Removes one or more table definitions and all data, indexes, triggers, constraints, and permission specifications for those tables. Drop table will not remove the associated table views or auto-stored procedures, hence, it is recommended to run the Drop Auto Procedure option in conjunction with this option. The Drop Table option executes SQL Server DROP TABLE statement.

Create Table

The Create Table option creates a Dynamics GP table (that has been dropped with the Drop Table option or dropped from SQL Server) with the structure defined in the DYNAMICS.DIC dictionary file.
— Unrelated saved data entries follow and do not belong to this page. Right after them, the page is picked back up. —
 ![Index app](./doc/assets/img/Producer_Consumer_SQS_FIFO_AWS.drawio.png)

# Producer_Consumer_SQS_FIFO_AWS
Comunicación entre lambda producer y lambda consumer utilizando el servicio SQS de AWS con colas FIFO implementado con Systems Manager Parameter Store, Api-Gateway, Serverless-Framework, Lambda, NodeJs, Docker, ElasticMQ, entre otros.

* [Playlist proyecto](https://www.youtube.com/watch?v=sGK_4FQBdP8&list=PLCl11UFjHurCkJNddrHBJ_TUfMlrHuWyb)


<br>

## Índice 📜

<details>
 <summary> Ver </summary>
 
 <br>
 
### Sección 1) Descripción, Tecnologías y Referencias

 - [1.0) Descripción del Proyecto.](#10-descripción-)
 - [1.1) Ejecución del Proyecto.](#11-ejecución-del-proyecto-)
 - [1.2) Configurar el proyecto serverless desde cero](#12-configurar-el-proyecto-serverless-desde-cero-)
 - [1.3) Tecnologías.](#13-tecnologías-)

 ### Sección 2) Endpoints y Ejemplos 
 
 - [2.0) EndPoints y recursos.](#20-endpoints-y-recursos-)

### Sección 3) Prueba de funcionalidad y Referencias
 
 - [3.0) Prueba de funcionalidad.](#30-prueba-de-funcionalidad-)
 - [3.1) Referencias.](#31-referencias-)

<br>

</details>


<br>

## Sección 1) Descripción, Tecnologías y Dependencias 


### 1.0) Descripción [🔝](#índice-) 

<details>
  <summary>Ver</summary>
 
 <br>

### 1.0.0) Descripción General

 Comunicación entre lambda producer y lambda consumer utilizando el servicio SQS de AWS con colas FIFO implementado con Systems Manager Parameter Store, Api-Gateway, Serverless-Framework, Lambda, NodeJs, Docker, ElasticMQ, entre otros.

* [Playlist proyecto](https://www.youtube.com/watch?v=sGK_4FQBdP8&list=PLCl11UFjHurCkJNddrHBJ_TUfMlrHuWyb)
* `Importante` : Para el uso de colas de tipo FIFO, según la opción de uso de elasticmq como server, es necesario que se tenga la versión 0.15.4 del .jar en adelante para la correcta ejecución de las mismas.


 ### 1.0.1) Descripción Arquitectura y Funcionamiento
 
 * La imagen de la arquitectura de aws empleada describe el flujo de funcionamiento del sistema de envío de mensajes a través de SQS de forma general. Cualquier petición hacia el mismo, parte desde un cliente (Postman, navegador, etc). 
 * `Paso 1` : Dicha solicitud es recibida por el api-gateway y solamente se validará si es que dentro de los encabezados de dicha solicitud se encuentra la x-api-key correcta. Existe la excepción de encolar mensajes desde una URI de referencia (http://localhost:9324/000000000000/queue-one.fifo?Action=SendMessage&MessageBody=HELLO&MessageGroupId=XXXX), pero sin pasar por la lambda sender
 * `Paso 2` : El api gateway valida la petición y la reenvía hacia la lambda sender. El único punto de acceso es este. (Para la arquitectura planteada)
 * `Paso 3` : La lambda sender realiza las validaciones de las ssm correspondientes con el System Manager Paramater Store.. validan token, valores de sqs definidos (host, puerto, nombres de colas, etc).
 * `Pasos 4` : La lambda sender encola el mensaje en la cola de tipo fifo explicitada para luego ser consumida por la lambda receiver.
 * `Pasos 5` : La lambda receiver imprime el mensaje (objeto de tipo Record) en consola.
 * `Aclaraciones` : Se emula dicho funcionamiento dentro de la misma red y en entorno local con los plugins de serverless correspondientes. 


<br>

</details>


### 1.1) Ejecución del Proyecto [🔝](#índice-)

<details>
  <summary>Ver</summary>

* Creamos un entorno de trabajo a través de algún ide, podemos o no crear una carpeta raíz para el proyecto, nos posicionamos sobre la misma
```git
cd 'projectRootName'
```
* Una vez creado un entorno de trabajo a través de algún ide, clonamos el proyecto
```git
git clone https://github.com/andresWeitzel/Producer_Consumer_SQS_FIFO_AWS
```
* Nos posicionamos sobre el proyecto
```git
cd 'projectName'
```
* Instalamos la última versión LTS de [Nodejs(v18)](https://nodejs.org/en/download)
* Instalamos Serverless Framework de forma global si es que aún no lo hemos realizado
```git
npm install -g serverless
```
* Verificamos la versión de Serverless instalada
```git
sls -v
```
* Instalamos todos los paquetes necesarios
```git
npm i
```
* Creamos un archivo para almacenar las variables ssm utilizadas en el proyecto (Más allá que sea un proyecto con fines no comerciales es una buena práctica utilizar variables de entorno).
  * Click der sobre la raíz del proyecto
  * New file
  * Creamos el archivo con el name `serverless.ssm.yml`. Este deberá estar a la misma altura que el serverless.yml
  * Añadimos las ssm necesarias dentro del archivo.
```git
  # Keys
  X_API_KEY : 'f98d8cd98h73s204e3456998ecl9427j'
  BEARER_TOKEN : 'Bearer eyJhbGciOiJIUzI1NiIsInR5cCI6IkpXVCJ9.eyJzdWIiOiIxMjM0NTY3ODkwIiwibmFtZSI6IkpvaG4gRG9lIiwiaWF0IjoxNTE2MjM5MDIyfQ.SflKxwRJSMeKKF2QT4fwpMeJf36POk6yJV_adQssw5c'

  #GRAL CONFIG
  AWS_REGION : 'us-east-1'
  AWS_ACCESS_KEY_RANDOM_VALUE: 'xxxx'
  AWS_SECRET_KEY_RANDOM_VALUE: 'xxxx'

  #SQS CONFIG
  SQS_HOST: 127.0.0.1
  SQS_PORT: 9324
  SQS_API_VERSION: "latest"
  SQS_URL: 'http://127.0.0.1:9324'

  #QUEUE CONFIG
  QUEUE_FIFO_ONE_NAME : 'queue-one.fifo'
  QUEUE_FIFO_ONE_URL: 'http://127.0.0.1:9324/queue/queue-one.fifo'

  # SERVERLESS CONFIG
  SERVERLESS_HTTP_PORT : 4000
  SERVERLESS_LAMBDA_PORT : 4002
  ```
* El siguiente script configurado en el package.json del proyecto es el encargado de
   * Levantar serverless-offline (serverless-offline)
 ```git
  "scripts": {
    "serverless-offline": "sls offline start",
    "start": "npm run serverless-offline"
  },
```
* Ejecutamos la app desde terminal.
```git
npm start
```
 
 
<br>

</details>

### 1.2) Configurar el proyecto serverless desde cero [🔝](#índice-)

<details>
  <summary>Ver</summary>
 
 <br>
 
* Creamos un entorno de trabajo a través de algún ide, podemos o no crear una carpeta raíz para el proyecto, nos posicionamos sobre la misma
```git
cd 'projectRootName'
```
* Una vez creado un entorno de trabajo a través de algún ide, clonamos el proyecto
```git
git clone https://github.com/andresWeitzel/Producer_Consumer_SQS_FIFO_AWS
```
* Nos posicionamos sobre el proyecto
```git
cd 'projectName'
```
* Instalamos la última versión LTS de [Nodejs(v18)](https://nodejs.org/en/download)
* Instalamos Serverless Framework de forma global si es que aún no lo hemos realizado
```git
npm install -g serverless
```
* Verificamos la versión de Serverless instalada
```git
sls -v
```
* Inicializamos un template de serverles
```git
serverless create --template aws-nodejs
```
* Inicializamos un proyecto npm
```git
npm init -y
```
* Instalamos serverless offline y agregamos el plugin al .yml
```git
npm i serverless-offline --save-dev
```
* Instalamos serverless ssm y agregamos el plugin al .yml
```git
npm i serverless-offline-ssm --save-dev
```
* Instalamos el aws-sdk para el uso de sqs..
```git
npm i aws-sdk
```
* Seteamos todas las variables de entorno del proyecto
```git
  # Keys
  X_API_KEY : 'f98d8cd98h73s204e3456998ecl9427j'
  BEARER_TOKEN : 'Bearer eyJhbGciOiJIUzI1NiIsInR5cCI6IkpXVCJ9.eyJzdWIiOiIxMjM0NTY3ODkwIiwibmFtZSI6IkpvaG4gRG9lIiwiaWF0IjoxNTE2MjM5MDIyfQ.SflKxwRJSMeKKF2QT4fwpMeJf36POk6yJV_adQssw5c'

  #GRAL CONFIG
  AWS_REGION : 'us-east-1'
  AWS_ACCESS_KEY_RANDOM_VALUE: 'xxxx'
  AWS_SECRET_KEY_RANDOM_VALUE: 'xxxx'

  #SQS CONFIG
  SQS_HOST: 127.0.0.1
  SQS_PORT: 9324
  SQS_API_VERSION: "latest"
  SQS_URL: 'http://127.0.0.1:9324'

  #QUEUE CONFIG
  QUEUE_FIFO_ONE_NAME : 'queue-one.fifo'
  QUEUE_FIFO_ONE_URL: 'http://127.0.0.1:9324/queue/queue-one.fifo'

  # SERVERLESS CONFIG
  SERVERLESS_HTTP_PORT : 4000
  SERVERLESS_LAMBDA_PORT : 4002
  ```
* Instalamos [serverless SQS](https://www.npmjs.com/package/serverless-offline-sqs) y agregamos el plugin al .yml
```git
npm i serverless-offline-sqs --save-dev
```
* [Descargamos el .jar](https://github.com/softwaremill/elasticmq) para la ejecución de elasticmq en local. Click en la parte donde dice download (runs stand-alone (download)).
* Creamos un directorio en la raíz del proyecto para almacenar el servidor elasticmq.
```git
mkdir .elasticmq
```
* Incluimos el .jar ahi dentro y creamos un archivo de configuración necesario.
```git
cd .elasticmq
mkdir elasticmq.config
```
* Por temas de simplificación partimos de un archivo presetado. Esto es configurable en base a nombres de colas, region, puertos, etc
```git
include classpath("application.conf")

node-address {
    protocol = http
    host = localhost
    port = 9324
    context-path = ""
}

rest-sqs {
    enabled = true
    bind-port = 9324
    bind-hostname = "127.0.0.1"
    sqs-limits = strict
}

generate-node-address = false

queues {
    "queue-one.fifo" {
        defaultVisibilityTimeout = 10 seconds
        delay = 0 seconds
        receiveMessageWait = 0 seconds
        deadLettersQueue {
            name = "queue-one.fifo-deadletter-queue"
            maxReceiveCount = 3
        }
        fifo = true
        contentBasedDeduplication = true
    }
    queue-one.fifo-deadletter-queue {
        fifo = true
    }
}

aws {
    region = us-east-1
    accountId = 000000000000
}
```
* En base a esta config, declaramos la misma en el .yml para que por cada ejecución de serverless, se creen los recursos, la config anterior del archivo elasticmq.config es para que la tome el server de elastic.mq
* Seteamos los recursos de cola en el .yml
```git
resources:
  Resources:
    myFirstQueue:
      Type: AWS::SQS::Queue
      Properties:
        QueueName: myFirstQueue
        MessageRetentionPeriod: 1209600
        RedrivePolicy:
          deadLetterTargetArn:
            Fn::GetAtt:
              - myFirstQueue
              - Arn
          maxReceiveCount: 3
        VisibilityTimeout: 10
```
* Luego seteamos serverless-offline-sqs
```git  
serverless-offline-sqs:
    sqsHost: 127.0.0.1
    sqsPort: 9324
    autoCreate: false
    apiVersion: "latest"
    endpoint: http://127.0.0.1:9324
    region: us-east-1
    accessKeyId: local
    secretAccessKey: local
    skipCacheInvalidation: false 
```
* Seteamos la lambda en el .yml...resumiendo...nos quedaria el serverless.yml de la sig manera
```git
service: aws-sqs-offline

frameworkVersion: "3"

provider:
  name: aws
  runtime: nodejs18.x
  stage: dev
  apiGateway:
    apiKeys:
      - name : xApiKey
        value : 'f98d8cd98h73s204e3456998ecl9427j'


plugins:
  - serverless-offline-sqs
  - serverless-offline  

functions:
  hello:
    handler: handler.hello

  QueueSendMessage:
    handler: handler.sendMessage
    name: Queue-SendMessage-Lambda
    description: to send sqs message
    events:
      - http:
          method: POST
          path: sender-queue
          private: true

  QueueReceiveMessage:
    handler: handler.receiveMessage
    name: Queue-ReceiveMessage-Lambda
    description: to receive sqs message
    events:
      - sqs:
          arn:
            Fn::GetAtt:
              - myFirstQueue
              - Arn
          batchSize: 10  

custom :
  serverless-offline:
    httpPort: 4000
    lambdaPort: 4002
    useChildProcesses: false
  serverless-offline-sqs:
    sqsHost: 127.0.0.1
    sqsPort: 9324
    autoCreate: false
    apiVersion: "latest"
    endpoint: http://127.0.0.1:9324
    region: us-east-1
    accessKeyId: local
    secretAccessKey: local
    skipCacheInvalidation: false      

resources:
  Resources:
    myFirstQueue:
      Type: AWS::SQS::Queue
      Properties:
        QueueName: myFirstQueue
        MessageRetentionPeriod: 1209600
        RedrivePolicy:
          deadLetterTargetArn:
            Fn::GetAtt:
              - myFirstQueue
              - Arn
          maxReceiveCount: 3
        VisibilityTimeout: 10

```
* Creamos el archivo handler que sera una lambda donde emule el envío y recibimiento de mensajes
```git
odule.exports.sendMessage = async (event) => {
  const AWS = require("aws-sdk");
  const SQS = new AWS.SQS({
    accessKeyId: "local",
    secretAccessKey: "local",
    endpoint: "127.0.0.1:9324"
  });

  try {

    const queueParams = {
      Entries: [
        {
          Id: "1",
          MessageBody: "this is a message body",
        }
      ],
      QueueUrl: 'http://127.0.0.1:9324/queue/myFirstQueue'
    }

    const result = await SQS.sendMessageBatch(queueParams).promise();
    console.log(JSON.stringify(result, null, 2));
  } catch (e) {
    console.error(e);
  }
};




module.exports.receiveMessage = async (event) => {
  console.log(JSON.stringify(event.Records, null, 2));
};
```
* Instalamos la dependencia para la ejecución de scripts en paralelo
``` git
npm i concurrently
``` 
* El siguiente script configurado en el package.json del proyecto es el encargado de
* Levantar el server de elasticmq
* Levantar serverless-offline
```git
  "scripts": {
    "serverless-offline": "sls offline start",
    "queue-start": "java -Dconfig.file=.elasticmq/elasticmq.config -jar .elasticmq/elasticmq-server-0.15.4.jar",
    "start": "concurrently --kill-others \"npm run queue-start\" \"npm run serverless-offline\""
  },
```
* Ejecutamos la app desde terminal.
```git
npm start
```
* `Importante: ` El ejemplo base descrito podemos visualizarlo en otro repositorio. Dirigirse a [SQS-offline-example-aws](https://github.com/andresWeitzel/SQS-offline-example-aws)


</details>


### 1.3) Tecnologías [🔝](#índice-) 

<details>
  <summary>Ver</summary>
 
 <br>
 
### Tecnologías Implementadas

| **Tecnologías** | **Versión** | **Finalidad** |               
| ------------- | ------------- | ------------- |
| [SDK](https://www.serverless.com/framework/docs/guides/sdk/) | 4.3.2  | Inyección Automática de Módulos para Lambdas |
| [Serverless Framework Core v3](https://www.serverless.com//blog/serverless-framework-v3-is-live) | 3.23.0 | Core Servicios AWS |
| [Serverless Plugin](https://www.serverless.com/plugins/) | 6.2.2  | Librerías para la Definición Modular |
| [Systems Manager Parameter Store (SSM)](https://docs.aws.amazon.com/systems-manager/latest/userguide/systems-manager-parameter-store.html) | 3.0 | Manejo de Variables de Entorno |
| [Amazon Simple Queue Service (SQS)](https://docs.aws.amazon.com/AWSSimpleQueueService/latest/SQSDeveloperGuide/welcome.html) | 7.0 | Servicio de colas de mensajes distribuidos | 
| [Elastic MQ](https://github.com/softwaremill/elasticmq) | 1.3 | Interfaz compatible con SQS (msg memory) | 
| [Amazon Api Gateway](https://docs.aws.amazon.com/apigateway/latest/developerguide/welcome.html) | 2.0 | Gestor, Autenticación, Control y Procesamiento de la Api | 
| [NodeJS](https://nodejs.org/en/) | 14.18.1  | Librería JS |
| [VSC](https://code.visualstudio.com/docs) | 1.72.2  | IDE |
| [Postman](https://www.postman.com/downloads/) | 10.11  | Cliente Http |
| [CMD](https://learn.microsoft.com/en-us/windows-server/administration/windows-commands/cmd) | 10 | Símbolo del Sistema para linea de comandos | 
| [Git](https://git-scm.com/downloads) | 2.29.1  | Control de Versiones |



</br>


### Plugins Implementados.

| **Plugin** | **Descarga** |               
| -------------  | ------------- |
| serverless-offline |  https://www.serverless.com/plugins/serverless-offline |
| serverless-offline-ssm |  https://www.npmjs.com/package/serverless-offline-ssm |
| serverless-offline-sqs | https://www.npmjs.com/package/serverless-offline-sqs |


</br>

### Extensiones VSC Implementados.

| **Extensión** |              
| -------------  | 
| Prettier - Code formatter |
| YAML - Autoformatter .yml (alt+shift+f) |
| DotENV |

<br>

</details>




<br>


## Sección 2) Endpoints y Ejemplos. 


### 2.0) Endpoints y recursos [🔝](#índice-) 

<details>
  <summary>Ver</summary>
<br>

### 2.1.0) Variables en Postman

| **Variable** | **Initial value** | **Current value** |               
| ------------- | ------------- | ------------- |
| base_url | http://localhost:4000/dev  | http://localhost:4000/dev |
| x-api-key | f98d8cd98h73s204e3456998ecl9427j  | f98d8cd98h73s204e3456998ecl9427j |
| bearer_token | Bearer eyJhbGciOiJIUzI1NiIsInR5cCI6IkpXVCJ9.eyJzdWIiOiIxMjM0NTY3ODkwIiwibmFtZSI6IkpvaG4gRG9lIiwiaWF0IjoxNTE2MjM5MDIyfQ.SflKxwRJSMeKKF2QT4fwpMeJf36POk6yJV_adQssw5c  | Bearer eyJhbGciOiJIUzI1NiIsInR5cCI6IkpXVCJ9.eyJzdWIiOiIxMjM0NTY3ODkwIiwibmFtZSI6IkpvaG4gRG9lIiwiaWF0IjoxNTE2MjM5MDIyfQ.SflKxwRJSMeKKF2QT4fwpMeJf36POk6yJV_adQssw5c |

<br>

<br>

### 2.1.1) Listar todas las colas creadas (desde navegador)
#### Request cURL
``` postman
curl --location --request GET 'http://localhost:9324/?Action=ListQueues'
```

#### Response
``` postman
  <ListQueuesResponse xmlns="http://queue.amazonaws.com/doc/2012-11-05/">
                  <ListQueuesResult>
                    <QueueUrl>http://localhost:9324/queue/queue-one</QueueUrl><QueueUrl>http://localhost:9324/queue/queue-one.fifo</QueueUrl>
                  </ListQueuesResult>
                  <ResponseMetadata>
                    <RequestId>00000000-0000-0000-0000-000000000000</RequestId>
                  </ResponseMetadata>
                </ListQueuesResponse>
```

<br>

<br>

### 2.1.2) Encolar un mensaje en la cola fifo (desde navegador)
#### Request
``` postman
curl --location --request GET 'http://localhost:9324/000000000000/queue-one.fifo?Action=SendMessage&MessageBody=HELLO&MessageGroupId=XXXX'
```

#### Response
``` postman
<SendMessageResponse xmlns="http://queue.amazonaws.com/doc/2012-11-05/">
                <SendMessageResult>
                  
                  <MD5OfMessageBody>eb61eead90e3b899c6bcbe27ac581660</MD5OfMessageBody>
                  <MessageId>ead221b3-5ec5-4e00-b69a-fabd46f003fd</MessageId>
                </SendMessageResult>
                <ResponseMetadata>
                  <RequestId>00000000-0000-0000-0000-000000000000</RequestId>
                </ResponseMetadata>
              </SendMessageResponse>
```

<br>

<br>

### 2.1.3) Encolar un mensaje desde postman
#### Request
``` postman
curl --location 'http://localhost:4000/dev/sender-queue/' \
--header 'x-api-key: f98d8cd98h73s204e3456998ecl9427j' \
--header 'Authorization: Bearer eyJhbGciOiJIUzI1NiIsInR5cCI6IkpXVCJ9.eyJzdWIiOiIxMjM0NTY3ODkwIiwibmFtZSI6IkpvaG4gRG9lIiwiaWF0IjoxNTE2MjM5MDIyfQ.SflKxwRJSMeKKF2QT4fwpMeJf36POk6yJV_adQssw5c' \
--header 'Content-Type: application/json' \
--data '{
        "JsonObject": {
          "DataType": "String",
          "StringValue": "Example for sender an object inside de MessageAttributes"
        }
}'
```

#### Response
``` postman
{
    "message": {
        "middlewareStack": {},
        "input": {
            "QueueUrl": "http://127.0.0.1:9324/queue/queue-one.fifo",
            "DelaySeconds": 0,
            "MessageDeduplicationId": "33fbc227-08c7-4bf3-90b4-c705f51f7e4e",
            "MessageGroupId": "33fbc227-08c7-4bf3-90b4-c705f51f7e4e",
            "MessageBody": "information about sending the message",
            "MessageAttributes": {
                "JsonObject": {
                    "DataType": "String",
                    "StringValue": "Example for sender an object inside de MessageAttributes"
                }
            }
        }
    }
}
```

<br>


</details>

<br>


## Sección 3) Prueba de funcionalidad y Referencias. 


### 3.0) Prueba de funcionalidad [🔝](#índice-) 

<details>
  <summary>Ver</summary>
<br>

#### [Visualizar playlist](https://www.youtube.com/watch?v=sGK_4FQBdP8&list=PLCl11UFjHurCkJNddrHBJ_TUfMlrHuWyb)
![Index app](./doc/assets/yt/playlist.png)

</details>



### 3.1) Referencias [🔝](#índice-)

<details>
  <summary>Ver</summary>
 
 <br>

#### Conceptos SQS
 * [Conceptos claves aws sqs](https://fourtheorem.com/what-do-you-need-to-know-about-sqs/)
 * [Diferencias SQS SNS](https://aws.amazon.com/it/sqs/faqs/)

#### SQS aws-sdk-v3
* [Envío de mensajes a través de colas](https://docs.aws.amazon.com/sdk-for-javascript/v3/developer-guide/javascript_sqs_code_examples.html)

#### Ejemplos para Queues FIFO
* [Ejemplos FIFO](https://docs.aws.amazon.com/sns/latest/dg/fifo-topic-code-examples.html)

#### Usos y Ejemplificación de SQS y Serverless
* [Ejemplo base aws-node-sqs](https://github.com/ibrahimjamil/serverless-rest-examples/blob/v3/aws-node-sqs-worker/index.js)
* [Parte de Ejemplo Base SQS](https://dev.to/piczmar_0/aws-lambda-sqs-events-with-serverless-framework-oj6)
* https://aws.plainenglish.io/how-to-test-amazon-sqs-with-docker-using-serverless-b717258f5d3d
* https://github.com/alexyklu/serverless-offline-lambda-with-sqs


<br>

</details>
When this option is executed, GP will check for the table existence and drop if it already exists. In addition, all table auto procedures (zDP_) will be dropped and recreated and security granted to the DYNGRP role.

Drop Auto Procedure

This option will remove all selected tables auto stored procedures. The zDP_ procedures aid Dynamics GP in retrieving, saving, updating, and deleting records from a table.

Create Auto Procedure

This option will create all selected tables auto stored procedures. If the procedures already exist, they are dropped and recreated.

Other Resources

Developing for Dynamics GP – “What do the zDP auto-generated stored procedures do?“, by David Musgrave.

Developing for Dynamics GP – “What is Column desSPRkmhBBCreh?“, by David Musgrave.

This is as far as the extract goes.